**Exercise**
In the data below, locate each line with the word "roman" and list it.

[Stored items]
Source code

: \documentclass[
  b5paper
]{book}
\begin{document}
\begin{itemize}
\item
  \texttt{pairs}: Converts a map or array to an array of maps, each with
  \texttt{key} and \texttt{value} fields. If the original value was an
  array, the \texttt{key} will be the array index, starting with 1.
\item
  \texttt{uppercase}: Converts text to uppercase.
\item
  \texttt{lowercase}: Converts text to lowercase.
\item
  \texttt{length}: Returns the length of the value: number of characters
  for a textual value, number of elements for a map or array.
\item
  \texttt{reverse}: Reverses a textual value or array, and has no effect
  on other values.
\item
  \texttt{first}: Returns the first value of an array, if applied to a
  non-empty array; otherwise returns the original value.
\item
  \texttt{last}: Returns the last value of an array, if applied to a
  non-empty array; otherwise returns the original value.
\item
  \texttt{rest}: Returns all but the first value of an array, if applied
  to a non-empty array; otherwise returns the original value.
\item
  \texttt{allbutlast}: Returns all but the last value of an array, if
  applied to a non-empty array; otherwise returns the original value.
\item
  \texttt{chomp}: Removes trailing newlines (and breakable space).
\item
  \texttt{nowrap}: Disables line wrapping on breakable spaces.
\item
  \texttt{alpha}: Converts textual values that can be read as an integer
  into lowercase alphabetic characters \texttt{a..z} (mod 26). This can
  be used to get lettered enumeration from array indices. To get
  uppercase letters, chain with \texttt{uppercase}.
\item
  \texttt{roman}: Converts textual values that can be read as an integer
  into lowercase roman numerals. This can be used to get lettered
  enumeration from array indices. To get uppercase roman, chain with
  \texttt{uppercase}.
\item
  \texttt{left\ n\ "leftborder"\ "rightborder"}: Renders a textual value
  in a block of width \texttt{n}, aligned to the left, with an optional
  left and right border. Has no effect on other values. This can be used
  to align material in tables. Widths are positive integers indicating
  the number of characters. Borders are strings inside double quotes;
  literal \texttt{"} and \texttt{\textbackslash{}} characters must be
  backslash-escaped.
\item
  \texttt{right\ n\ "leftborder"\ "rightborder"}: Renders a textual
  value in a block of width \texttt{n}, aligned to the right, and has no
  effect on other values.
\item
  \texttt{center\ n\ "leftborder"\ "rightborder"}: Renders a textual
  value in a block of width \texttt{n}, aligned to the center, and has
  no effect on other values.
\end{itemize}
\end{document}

**The completed task**
  \texttt{roman}: Converts textual values that can be read as an integer
  into lowercase roman numerals. This can be used to get lettered
  enumeration from array indices. To get uppercase roman, chain with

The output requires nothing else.